(What is expected): As an exercise, transcribe the data below in full and exactly, omitting pictures.

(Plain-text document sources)
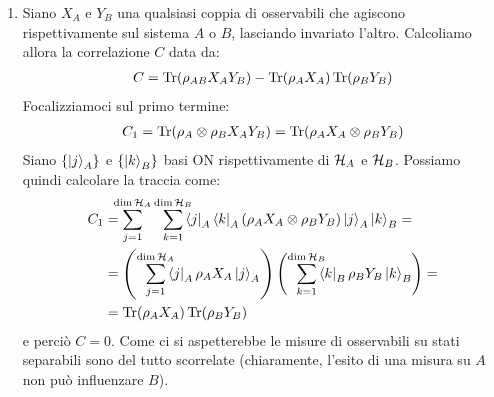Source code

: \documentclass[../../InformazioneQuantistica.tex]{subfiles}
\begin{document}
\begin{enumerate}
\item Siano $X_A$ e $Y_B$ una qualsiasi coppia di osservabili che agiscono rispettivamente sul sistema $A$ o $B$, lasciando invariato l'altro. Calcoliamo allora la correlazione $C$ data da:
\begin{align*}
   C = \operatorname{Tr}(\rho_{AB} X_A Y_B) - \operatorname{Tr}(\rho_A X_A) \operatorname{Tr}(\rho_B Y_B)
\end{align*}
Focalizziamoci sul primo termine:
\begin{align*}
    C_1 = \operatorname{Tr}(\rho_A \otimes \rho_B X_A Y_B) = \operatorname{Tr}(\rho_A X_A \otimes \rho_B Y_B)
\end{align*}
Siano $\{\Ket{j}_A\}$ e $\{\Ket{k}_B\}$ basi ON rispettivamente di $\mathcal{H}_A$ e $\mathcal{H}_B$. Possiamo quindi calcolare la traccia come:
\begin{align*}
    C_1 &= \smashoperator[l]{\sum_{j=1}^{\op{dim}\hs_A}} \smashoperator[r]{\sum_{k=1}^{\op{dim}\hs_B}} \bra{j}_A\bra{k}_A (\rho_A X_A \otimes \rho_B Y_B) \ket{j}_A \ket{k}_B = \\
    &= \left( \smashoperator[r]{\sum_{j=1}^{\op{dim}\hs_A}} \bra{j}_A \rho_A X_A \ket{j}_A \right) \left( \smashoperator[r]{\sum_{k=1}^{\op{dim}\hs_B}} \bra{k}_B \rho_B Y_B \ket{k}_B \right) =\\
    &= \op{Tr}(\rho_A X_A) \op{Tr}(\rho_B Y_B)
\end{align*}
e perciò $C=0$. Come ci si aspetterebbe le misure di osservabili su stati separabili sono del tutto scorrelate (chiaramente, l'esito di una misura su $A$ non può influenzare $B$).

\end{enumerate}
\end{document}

(Written solution):
Source code

: \documentclass[../../InformazioneQuantistica.tex]{subfiles}
\begin{document}
\begin{enumerate}
\item Siano $X_A$ e $Y_B$ una qualsiasi coppia di osservabili che agiscono rispettivamente sul sistema $A$ o $B$, lasciando invariato l'altro. Calcoliamo allora la correlazione $C$ data da:
\begin{align*}
   C = \operatorname{Tr}(\rho_{AB} X_A Y_B) - \operatorname{Tr}(\rho_A X_A) \operatorname{Tr}(\rho_B Y_B)
\end{align*}
Focalizziamoci sul primo termine:
\begin{align*}
    C_1 = \operatorname{Tr}(\rho_A \otimes \rho_B X_A Y_B) = \operatorname{Tr}(\rho_A X_A \otimes \rho_B Y_B)
\end{align*}
Siano $\{\Ket{j}_A\}$ e $\{\Ket{k}_B\}$ basi ON rispettivamente di $\mathcal{H}_A$ e $\mathcal{H}_B$. Possiamo quindi calcolare la traccia come:
\begin{align*}
    C_1 &= \smashoperator[l]{\sum_{j=1}^{\op{dim}\hs_A}} \smashoperator[r]{\sum_{k=1}^{\op{dim}\hs_B}} \bra{j}_A\bra{k}_A (\rho_A X_A \otimes \rho_B Y_B) \ket{j}_A \ket{k}_B = \\
    &= \left( \smashoperator[r]{\sum_{j=1}^{\op{dim}\hs_A}} \bra{j}_A \rho_A X_A \ket{j}_A \right) \left( \smashoperator[r]{\sum_{k=1}^{\op{dim}\hs_B}} \bra{k}_B \rho_B Y_B \ket{k}_B \right) =\\
    &= \op{Tr}(\rho_A X_A) \op{Tr}(\rho_B Y_B)
\end{align*}
e perciò $C=0$. Come ci si aspetterebbe le misure di osservabili su stati separabili sono del tutto scorrelate (chiaramente, l'esito di una misura su $A$ non può influenzare $B$).

\end{enumerate}
\end{document}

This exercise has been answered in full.